RAII guarantees that the resource is available to any function that may access the object (resource availability is a class invariant). It also guarantees that all resources are released when their controlling objects go out of scope, in reverse order of acquisition. Likewise, if resource acquisition fails (the constructor exits with an exception), all resources acquired by every fully-constructed member and base subobject are released in reverse order of initialization. This leverages the core language features (object lifetime, scope exit, order of initialization and stack unwinding) to eliminate resource leaks and guarantee exception safety. Another name for this technique is "Scope-bound resource management" (SBRM).
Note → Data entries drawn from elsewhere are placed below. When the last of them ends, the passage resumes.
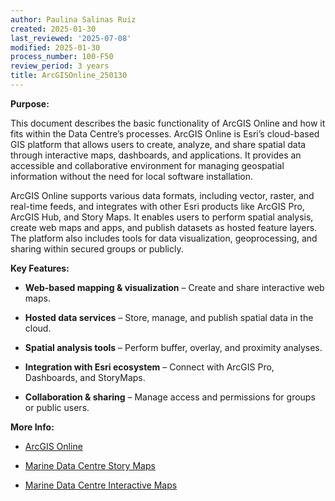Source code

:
 ```yaml
---
author: Paulina Salinas Ruiz
created: 2025-01-30
last_reviewed: '2025-07-08'
modified: 2025-01-30
process_number: 100-F50
review_period: 3 years
title: ArcGISOnline_250130
---
```


**Purpose:**

This document describes the basic functionality of ArcGIS Online and how it fits within the Data Centre’s processes. ArcGIS Online is Esri’s cloud-based GIS platform that allows users to create, analyze, and share spatial data through interactive maps, dashboards, and applications. It provides an accessible and collaborative environment for managing geospatial information without the need for local software installation.

ArcGIS Online supports various data formats, including vector, raster, and real-time feeds, and integrates with other Esri products like ArcGIS Pro, ArcGIS Hub, and Story Maps. It enables users to perform spatial analysis, create web maps and apps, and publish datasets as hosted feature layers. The platform also includes tools for data visualization, geoprocessing, and sharing within secured groups or publicly.

**Key Features:**

- **Web-based mapping & visualization** – Create and share interactive web maps.

- **Hosted data services** – Store, manage, and publish spatial data in the cloud.

- **Spatial analysis tools** – Perform buffer, overlay, and proximity analyses.

- **Integration with Esri ecosystem** – Connect with ArcGIS Pro, Dashboards, and StoryMaps.

- **Collaboration & sharing** – Manage access and permissions for groups or public users.

**More Info:**

- [ArcGIS Online](https://www.arcgis.com/index.html)

- [Marine Data Centre Story Maps](https://marinedata.psf.ca/knowledge-hubs/storytelling/)

- [Marine Data Centre Interactive Maps](https://maps.sogdatacentre.ca/search?collection=appAndMap)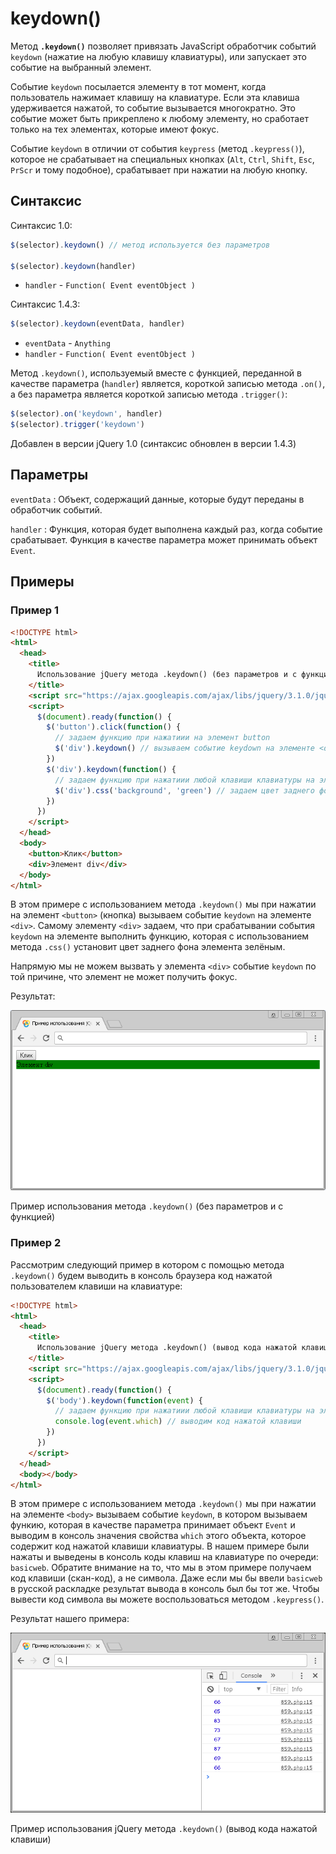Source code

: # keydown()

Метод **`.keydown()`** позволяет привязать JavaScript обработчик событий `keydown` (нажатие на любую клавишу клавиатуры), или запускает это событие на выбранный элемент.

Событие `keydown` посылается элементу в тот момент, когда пользователь нажимает клавишу на клавиатуре. Если эта клавиша удерживается нажатой, то событие вызывается многократно. Это событие может быть прикреплено к любому элементу, но сработает только на тех элементах, которые имеют фокус.

Событие `keydown` в отличии от события `keypress` (метод `.keypress()`), которое не срабатывает на специальных кнопках (`Alt`, `Ctrl`, `Shift`, `Esc`, `PrScr` и тому подобное), срабатывает при нажатии на любую кнопку.

## Синтаксис

Синтаксис 1.0:

```js
$(selector).keydown() // метод используется без параметров

$(selector).keydown(handler)
```

- `handler` - `Function( Event eventObject )`

Синтаксис 1.4.3:

```js
$(selector).keydown(eventData, handler)
```

- `eventData` - `Anything`
- `handler` - `Function( Event eventObject )`

Метод `.keydown()`, используемый вместе с функцией, переданной в качестве параметра (`handler`) является, короткой записью метода `.on()`, а без параметра является короткой записью метода `.trigger()`:

```js
$(selector).on('keydown', handler)
$(selector).trigger('keydown')
```

Добавлен в версии jQuery 1.0 (синтаксис обновлен в версии 1.4.3)

## Параметры

`eventData`
: Объект, содержащий данные, которые будут переданы в обработчик событий.

`handler`
: Функция, которая будет выполнена каждый раз, когда событие срабатывает. Функция в качестве параметра может принимать объект `Event`.

## Примеры

### Пример 1

```html
<!DOCTYPE html>
<html>
  <head>
    <title>
      Использование jQuery метода .keydown() (без параметров и с функцией)
    </title>
    <script src="https://ajax.googleapis.com/ajax/libs/jquery/3.1.0/jquery.min.js"></script>
    <script>
      $(document).ready(function() {
        $('button').click(function() {
          // задаем функцию при нажатиии на элемент button
          $('div').keydown() // вызываем событие keydown на элементе <div>
        })
        $('div').keydown(function() {
          // задаем функцию при нажатиии любой клавиши клавиатуры на элементе
          $('div').css('background', 'green') // задаем цвет заднего фона элемента
        })
      })
    </script>
  </head>
  <body>
    <button>Клик</button>
    <div>Элемент div</div>
  </body>
</html>
```

В этом примере с использованием метода `.keydown()` мы при нажатии на элемент `<button>` (кнопка) вызываем событие `keydown` на элементе `<div>`. Самому элементу `<div>` задаем, что при срабатывании события `keydown` на элементе выполнить функцию, которая с использованием метода `.css()` установит цвет заднего фона элемента зелёным.

Напрямую мы не можем вызвать у элемента `<div>` событие `keydown` по той причине, что элемент не может получить фокус.

Результат:

![Пример использования](860.png)

Пример использования метода `.keydown()` (без параметров и с функцией)

### Пример 2

Рассмотрим следующий пример в котором с помощью метода `.keydown()` будем выводить в консоль браузера код нажатой пользователем клавиши на клавиатуре:

```html
<!DOCTYPE html>
<html>
  <head>
    <title>
      Использование jQuery метода .keydown() (вывод кода нажатой клавиши)
    </title>
    <script src="https://ajax.googleapis.com/ajax/libs/jquery/3.1.0/jquery.min.js"></script>
    <script>
      $(document).ready(function() {
        $('body').keydown(function(event) {
          // задаем функцию при нажатиии любой клавиши клавиатуры на элементе
          console.log(event.which) // выводим код нажатой клавиши
        })
      })
    </script>
  </head>
  <body></body>
</html>
```

В этом примере с использованием метода `.keydown()` мы при нажатии на элементе `<body>` вызываем событие `keydown`, в котором вызываем функию, которая в качестве параметра принимает объект `Event` и выводим в консоль значения свойства `which` этого объекта, которое содержит код нажатой клавиши клавиатуры. В нашем примере были нажаты и выведены в консоль коды клавиш на клавиатуре по очереди: `basicweb`. Обратите внимание на то, что мы в этом примере получаем код клавиши (скан-код), а не символа. Даже если мы бы ввели `basicweb` в русской раскладке результат вывода в консоль был бы тот же. Чтобы вывести код символа вы можете воспользоваться методом `.keypress()`.

Результат нашего примера:

![Пример использования](859.png)

Пример использования jQuery метода `.keydown()` (вывод кода нажатой клавиши)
RAII can be summarized as follows:

  • encapsulate each resource into a class, where
  • the constructor acquires the resource and establishes all class invariants or throws an exception if that cannot be done
  • the destructor releases the resource and never throws exceptions
  • always use the resource via an instance of a RAII-class that either
  • has automatic storage duration
  • is a non-static member of a class whose instance has automatic storage duration

Classes with open()/close(), lock()/unlock(), or init()/copyFrom()/destroy() member functions are typical examples of non-RAII classes:

std::mutex m;
void bad() 
{
    m.lock(); // acquire the mutex
    f();      // if f() throws an exception, the mutex is never released
    if(!everything_ok()) return; // early return, the mutex is never released
    m.unlock(); // only if execution reaches this statement, the mutex is released
}
void good()
{
    std::lock_guard<std::mutex> lk(m); // RAII class: mutex acquisition is initialization
    f(); // if f() throws an exception, the mutex is released
    if(!everything_ok()) return; // early return, the mutex is released
} // if the function returns normally, the mutex is released

[edit] The standard library

The C++ library classes that manage their own resources follow RAII: std::string, std::vector, std::thread, and many others allocate their resources in constructors (which throw exceptions on errors), release them in their destructors (which never throw), and don't require explicit cleanup.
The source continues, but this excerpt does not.